● WHAT THE TASK REQUIRES: Set down exactly, from the records below, the line with "It is possible" through the line with "pk;link @Craig#5432", and nothing else.

Collected data
*** Block opens ***
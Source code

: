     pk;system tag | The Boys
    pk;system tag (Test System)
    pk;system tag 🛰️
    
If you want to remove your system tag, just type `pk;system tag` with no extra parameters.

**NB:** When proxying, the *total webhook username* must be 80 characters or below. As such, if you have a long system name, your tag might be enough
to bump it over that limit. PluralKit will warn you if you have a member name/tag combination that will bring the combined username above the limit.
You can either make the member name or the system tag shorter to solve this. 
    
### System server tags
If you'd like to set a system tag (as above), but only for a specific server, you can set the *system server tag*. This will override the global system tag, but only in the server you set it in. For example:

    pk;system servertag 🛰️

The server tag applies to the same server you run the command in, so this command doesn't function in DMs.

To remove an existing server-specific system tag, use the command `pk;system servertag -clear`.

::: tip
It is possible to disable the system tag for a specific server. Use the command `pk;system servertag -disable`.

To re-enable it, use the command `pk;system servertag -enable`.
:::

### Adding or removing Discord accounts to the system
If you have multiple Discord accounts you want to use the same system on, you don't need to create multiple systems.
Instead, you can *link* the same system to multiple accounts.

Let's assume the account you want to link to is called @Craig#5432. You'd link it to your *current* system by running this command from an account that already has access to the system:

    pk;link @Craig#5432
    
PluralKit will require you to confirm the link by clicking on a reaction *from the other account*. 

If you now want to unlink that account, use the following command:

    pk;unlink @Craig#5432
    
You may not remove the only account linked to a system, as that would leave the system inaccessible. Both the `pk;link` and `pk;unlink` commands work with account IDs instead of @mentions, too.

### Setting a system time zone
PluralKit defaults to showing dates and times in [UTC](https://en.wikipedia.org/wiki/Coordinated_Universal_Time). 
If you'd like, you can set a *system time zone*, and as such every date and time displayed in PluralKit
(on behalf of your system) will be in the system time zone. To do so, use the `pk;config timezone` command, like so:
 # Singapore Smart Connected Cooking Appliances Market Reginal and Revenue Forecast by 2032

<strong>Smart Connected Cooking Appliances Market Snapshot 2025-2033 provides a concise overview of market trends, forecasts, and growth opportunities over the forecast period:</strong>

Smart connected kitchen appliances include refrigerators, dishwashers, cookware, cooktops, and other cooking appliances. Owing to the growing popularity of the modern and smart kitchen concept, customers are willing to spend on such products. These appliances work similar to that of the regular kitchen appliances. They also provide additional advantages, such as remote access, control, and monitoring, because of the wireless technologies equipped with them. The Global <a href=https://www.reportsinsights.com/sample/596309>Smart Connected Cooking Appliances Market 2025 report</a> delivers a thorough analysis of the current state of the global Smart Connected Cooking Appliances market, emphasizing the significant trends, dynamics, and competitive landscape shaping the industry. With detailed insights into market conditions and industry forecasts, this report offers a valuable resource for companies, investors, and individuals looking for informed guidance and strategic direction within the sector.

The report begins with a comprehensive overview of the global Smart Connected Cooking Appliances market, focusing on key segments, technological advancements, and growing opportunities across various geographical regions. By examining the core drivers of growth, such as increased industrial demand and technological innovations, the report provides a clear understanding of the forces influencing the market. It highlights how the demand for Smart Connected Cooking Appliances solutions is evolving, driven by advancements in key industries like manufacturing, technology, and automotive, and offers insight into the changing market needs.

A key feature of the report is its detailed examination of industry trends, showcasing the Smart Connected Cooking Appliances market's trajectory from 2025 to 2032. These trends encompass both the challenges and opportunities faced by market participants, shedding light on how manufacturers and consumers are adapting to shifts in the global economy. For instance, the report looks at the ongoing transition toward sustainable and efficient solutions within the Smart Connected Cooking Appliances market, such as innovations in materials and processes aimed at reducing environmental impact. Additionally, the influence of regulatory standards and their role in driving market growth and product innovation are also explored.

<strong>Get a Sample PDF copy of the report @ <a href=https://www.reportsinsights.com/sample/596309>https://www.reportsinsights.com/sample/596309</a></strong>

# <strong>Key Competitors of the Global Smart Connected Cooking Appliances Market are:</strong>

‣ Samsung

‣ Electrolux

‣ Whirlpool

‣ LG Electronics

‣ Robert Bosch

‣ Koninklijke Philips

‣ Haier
*** Block closes ***
● EXERCISE SOLUTION:
It is possible to disable the system tag for a specific server. Use the command `pk;system servertag -disable`.

To re-enable it, use the command `pk;system servertag -enable`.
:::

### Adding or removing Discord accounts to the system
If you have multiple Discord accounts you want to use the same system on, you don't need to create multiple systems.
Instead, you can *link* the same system to multiple accounts.

Let's assume the account you want to link to is called @Craig#5432. You'd link it to your *current* system by running this command from an account that already has access to the system:

    pk;link @Craig#5432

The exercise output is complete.